La taxe est affectée au soutien du spectacle de musique et de variété jusqu’en 2022. Ce qu’elle sera en 2021 ? On ne le sait pas vraiment. Par ailleurs, les besoins de la filière, que plusieurs rapports ont estimé entre 80 à 100 millions d’euros, restent d’actualité et je n’ai aucune raison de penser qu’ils sont moins importants aujourd’hui. Je pense même qu’ils le sont davantage, pour encourager la création, l’export, l’innovation, la diversité.

L’intégration du Bureau Export, du FCM, du CALIF et de l’IRMA, qui était prévue au 1er juillet 2020, est reportée à l’automne. Elle doit se réaliser à bon rythme et les travaux sont encore importants, par exemple pour construire une convention collective, trouver des locaux, rapprocher les systèmes informatiques, budgétaires et comptables. C’est un travail considérable qui mobilise toutes les équipes ! Je souhaite que toutes les conditions soient réunies pour que les associations puissent décider de leur fusion et cela passe aussi par de la clarté sur les perspectives. Dans ce contexte, les états généraux de la musique, que j’ai proposés, sont plus nécessaires que jamais et je souhaite qu’ils se tiennent au premier semestre 2021.

Nous sommes aussi en train de construire une direction des études pour le CNM, avec des travaux recentrés en 2020 sur deux axes, en plus bien sûr du suivi des conséquences de la crise : la diversité en matière de diffusion musicale, sur tous les supports, avec un premier volet sur le « user centric », d’une part, et l’égalité entre les femmes et les hommes, d’autre part qui est un sujet auquel je tiens beaucoup.

« Les quotas radios ont joué un rôle très important pour la diversité, il faut se garder de déstabiliser ce très bon outil »

Quels sont les grands impératifs pour que la réforme de l’audiovisuel converge avec le développement du secteur de la musique notamment en matière d’exposition dans les médias ?

Je trouve que la mise en valeur de la musique à la télévision est tout à fait insuffisante. Nous devons réfléchir sur les conditions de diffusion de la musique, du classique au rap en passant par le jazz et les musiques du monde.

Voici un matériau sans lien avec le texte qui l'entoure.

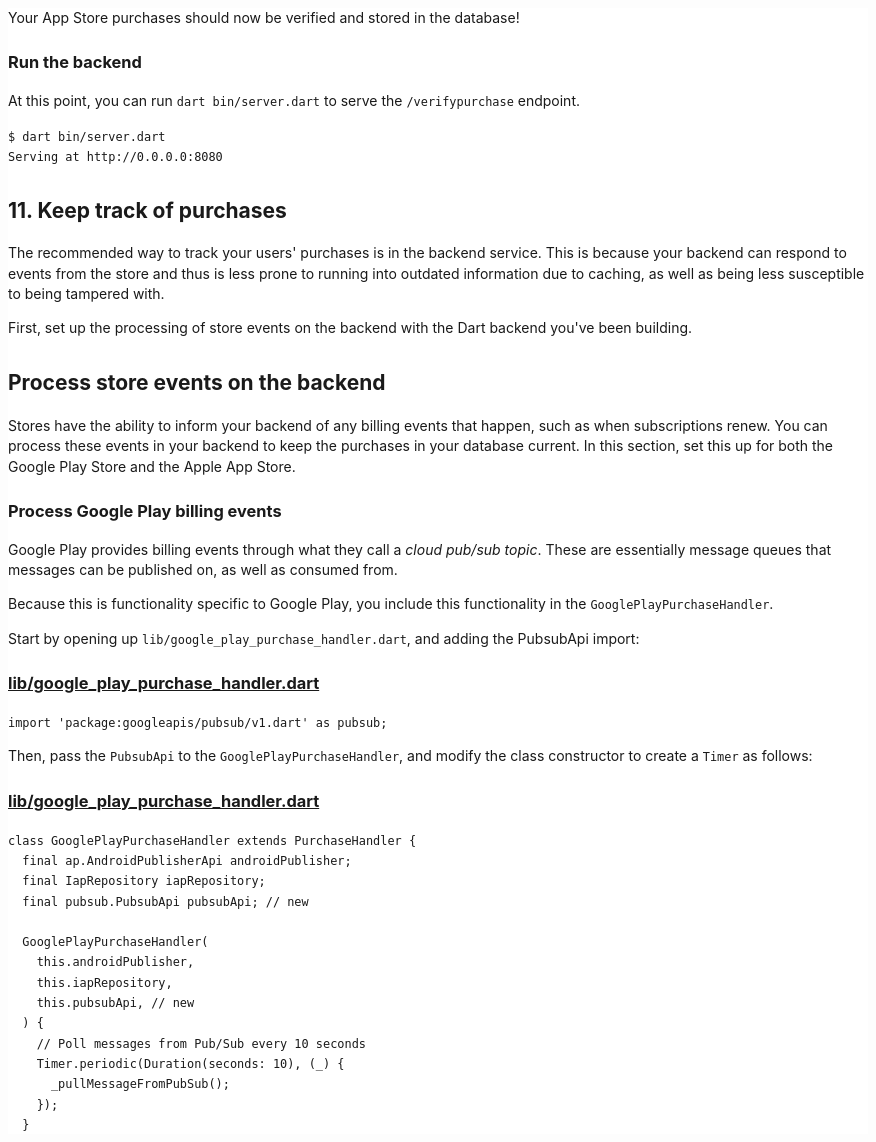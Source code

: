 Your App Store purchases should now be verified and stored in the database!

### **Run the backend**

At this point, you can run `dart bin/server.dart` to serve the `/verifypurchase` endpoint.

```
$ dart bin/server.dart 
Serving at http://0.0.0.0:8080
```

## 11\. Keep track of purchases

The recommended way to track your users' purchases is in the backend service. This is because your backend can respond to events from the store and thus is less prone to running into outdated information due to caching, as well as being less susceptible to being tampered with.

First, set up the processing of store events on the backend with the Dart backend you've been building.

## **Process store events on the backend**

Stores have the ability to inform your backend of any billing events that happen, such as when subscriptions renew. You can process these events in your backend to keep the purchases in your database current. In this section, set this up for both the Google Play Store and the Apple App Store.

### **Process Google Play billing events**

Google Play provides billing events through what they call a _cloud pub/sub topic_. These are essentially message queues that messages can be published on, as well as consumed from.

Because this is functionality specific to Google Play, you include this functionality in the `GooglePlayPurchaseHandler`.

Start by opening up `lib/google_play_purchase_handler.dart`, and adding the PubsubApi import:

### [lib/google\_play\_purchase\_handler.dart](https://github.com/flutter/codelabs/blob/main/in_app_purchases/complete/dart-backend/lib/google_play_purchase_handler.dart)

```
import 'package:googleapis/pubsub/v1.dart' as pubsub;
```

Then, pass the `PubsubApi` to the `GooglePlayPurchaseHandler`, and modify the class constructor to create a `Timer` as follows:

### [lib/google\_play\_purchase\_handler.dart](https://github.com/flutter/codelabs/blob/main/in_app_purchases/complete/dart-backend/lib/google_play_purchase_handler.dart)

```
class GooglePlayPurchaseHandler extends PurchaseHandler {
  final ap.AndroidPublisherApi androidPublisher;
  final IapRepository iapRepository;
  final pubsub.PubsubApi pubsubApi; // new

  GooglePlayPurchaseHandler(
    this.androidPublisher,
    this.iapRepository,
    this.pubsubApi, // new
  ) {
    // Poll messages from Pub/Sub every 10 seconds
    Timer.periodic(Duration(seconds: 10), (_) {
      _pullMessageFromPubSub();
    });
  }
```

On n’a pas été très innovant dans ce domaine, depuis de nombreuses années. Le conseil professionnel du CNM pourra y réfléchir, puisque l’audiovisuel public notamment y sera représenté.

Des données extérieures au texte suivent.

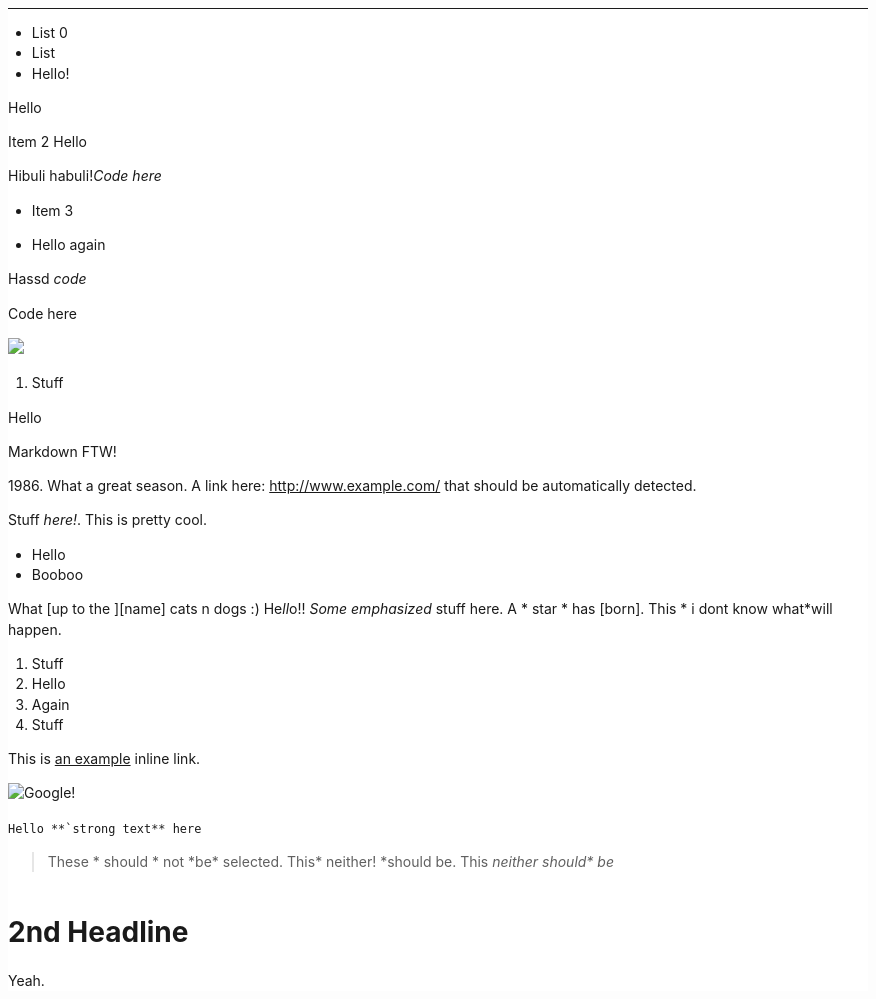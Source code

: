 - - - 

* List 0
* List 
* Hello!

Hello

Item 2
Hello

Hibuli habuli!*Code here*

* Item 3

* Hello again

Hassd *code*

Code here

<img src="nav_logo6.png" />

1. Stuff

Hello

Markdown FTW!



1986\. What a great season. A link here: <http://www.example.com/> that should be automatically detected.

Stuff *here!*. This is pretty cool.

* Hello
* Booboo

What [up to the ][name] cats n dogs :) He*ll*o!! *Some emphasized* stuff here. A * star * has [born]. This * i dont know what*will happen.

1. Stuff
1. Hello
9. Again
3211233. Stuff

This is [an example](http://example.com/ "Title") inline link.

![][googleimg]

[googleimg]: http://www.google.com/images/nav_logo6.png
"Google!"

``Hello **`strong text** here``

> These * should * not \*be\* selected. This* neither! *should be. This *neither should\* be*

# 2nd Headline

Yeah.


[^LaTeX]: 支持 **LaTeX** 编辑显示支持，例如：$\sum_{i=1}^n a_i=0$， 访问 [MathJax][4] 参考更多使用方法。
[^code]: 代码高亮功能支持包括 Java, Python, JavaScript 在内的，**四十一**种主流编程语言。
[1]: https://www.zybuluo.com/mdeditor?url=https://www.zybuluo.com/static/editor/md-help.markdown
[2]: https://www.zybuluo.com/mdeditor?url=https://www.zybuluo.com/static/editor/md-help.markdown#cmd-markdown-高阶语法手册
[3]: http://weibo.com/ghosert
[4]: http://meta.math.stackexchange.com/questions/5020/mathjax-basic-tutorial-and-quick-reference
[name]: http://google.com
[foo1]: http://example.com/  "Optional Title Here"
[foo3]: http://example.com/ 
[name]: http://google.com
[foo1]: http://example.com/  "Optional Title Here"
[foo3]: http://example.com/ 
[name]: http://google.com
[foo1]: http://example.com/  "Optional Title Here"
[foo3]: http://example.com/ 
[name]: http://google.com
[foo1]: http://example.com/  "Optional Title Here"
[foo3]: http://example.com/ 
[name]: http://google.com
[foo1]: http://example.com/  "Optional Title Here"
[foo3]: http://example.com/ 
[name]: http://google.com
[foo1]: http://example.com/  "Optional Title Here"
[foo3]: http://example.com/ 
[name]: http://google.com
[foo1]: http://example.com/  "Optional Title Here"
[foo3]: http://example.com/ 
[name]: http://google.com
[foo1]: http://example.com/  "Optional Title Here"
[foo3]: http://example.com/ 
[name]: http://google.com
[foo1]: http://example.com/  "Optional Title Here"
[foo3]: http://example.com/ 
[name]: http://google.com
[foo1]: http://example.com/  "Optional Title Here"
[foo3]: http://example.com/ 
[name]: http://google.com
[foo1]: http://example.com/  "Optional Title Here"
[foo3]: http://example.com/ 
[name]: http://google.com
[foo1]: http://example.com/  "Optional Title Here"
[foo3]: http://example.com/ 
[name]: http://google.com
[foo1]: http://example.com/  "Optional Title Here"
[foo3]: http://example.com/ 
[name]: http://google.com
[foo1]: http://example.com/  "Optional Title Here"
[foo3]: http://example.com/ 
[name]: http://google.com
[foo1]: http://example.com/  "Optional Title Here"
[foo3]: http://example.com/ 
[name]: http://google.com
[foo1]: http://example.com/  "Optional Title Here"
[foo3]: http://example.com/ 
[name]: http://google.com
[foo1]: http://example.com/  "Optional Title Here"
[foo3]: http://example.com/ 
[name]: http://google.com
[foo1]: http://example.com/  "Optional Title Here"
[foo3]: http://example.com/ 
[name]: http://google.com
[foo1]: http://example.com/  "Optional Title Here"
[foo3]: http://example.com/ 
[name]: http://google.com
[foo1]: http://example.com/  "Optional Title Here"
[foo3]: http://example.com/ 
[name]: http://google.com
[foo1]: http://example.com/  "Optional Title Here"
[foo3]: http://example.com/ 
[name]: http://google.com
[foo1]: http://example.com/  "Optional Title Here"
[foo3]: http://example.com/ 
[name]: http://google.com
[foo1]: http://example.com/  "Optional Title Here"
[foo3]: http://example.com/ 
[name]: http://google.com
[foo1]: http://example.com/  "Optional Title Here"
[foo3]: http://example.com/ 
[name]: http://google.com
[foo1]: http://example.com/  "Optional Title Here"
[foo3]: http://example.com/ 
[name]: http://google.com
[foo1]: http://example.com/  "Optional Title Here"
[foo3]: http://example.com/ 
[name]: http://google.com
[foo1]: http://example.com/  "Optional Title Here"
[foo3]: http://example.com/ 
[name]: http://google.com
[foo1]: http://example.com/  "Optional Title Here"
[foo3]: http://example.com/ 
[name]: http://google.com
[foo1]: http://example.com/  "Optional Title Here"
[foo3]: http://example.com/ 
[name]: http://google.com
[foo1]: http://example.com/  "Optional Title Here"
[foo3]: http://example.com/ 
[name]: http://google.com
[foo1]: http://example.com/  "Optional Title Here"
[foo3]: http://example.com/ 
[name]: http://google.com
[foo1]: http://example.com/  "Optional Title Here"
[foo3]: http://example.com/ 
[name]: http://google.com
[foo1]: http://example.com/  "Optional Title Here"
[foo3]: http://example.com/ 
[name]: http://google.com
[foo1]: http://example.com/  "Optional Title Here"
[foo3]: http://example.com/ 
[name]: http://google.com
[foo1]: http://example.com/  "Optional Title Here"
[foo3]: http://example.com/ 
[name]: http://google.com
[foo1]: http://example.com/  "Optional Title Here"
[foo3]: http://example.com/ 
[name]: http://google.com
[foo1]: http://example.com/  "Optional Title Here"
[foo3]: http://example.com/ 
[name]: http://google.com
[foo1]: http://example.com/  "Optional Title Here"
[foo3]: http://example.com/ 
[name]: http://google.com
[foo1]: http://example.com/  "Optional Title Here"
[foo3]: http://example.com/ 
[name]: http://google.com
[foo1]: http://example.com/  "Optional Title Here"
[foo3]: http://example.com/ 
[name]: http://google.com
[foo1]: http://example.com/  "Optional Title Here"
[foo3]: http://example.com/ 
[name]: http://google.com
[foo1]: http://example.com/  "Optional Title Here"
[foo3]: http://example.com/ 
[name]: http://google.com
[foo1]: http://example.com/  "Optional Title Here"
[foo3]: http://example.com/ 
[name]: http://google.com
[foo1]: http://example.com/  "Optional Title Here"
[foo3]: http://example.com/ 
[name]: http://google.com
[foo1]: http://example.com/  "Optional Title Here"
[foo3]: http://example.com/ 
[name]: http://google.com
[foo1]: http://example.com/  "Optional Title Here"
[foo3]: http://example.com/ 
[name]: http://google.com
[foo1]: http://example.com/  "Optional Title Here"
[foo3]: http://example.com/ 
[name]: http://google.com
[foo1]: http://example.com/  "Optional Title Here"
[foo3]: http://example.com/ 
[name]: http://google.com
[foo1]: http://example.com/  "Optional Title Here"
[foo3]: http://example.com/ 
[name]: http://google.com
[foo1]: http://example.com/  "Optional Title Here"
[foo3]: http://example.com/ 
[name]: http://google.com
[foo1]: http://example.com/  "Optional Title Here"
[foo3]: http://example.com/ 
[name]: http://google.com
[foo1]: http://example.com/  "Optional Title Here"
[foo3]: http://example.com/ 
[name]: http://google.com
[foo1]: http://example.com/  "Optional Title Here"
[foo3]: http://example.com/ 
[name]: http://google.com
[foo1]: http://example.com/  "Optional Title Here"
[foo3]: http://example.com/ 
[name]: http://google.com
[foo1]: http://example.com/  "Optional Title Here"
[foo3]: http://example.com/ 
[name]: http://google.com
[foo1]: http://example.com/  "Optional Title Here"
[foo3]: http://example.com/ 
[name]: http://google.com
[foo1]: http://example.com/  "Optional Title Here"
[foo3]: http://example.com/ 
[name]: http://google.com
[foo1]: http://example.com/  "Optional Title Here"
[foo3]: http://example.com/ 
[name]: http://google.com
[foo1]: http://example.com/  "Optional Title Here"
[foo3]: http://example.com/ 
[name]: http://google.com
[foo1]: http://example.com/  "Optional Title Here"
[foo3]: http://example.com/ 
[name]: http://google.com
[foo1]: http://example.com/  "Optional Title Here"
[foo3]: http://example.com/ 
[name]: http://google.com
[foo1]: http://example.com/  "Optional Title Here"
[foo3]: http://example.com/ 
[name]: http://google.com
[foo1]: http://example.com/  "Optional Title Here"
[foo3]: http://example.com/ 
[name]: http://google.com
[foo1]: http://example.com/  "Optional Title Here"
[foo3]: http://example.com/ 
[name]: http://google.com
[foo1]: http://example.com/  "Optional Title Here"
[foo3]: http://example.com/ 
[name]: http://google.com
[foo1]: http://example.com/  "Optional Title Here"
[foo3]: http://example.com/ 
[name]: http://google.com
[foo1]: http://example.com/  "Optional Title Here"
[foo3]: http://example.com/ 
[name]: http://google.com
[foo1]: http://example.com/  "Optional Title Here"
[foo3]: http://example.com/ 
[name]: http://google.com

Notre objectif est d’arriver à une meilleure et plus belle exposition de la musique et nous travaillons dans ce but en étroite collaboration avec le CSA dont le Président Roch-Olivier Maistre connaît bien le CNM. Nous allons lancer une concertation pour refondre notre appareil d’observation de la diversité en matière de diffusion sur tous les supports et nous verrons ensuite s’il y a lieu ou pas de faire évoluer la législation, toujours en lien étroit avec le CSA. Notre rôle est d’observer et de proposer ; ensuite c’est le CSA qui est le régulateur de l’audiovisuel.

Les radios ont aujourd’hui des difficultés importantes, notamment du fait de la crise du Covid19 qui a fait baisser drastiquement les revenus publicitaires. Mais il faut faire attention aux raccourcis. Les quotas radios ont joué un rôle très important pour la diversité musicale et il faut se garder de déstabiliser ce très bon outil.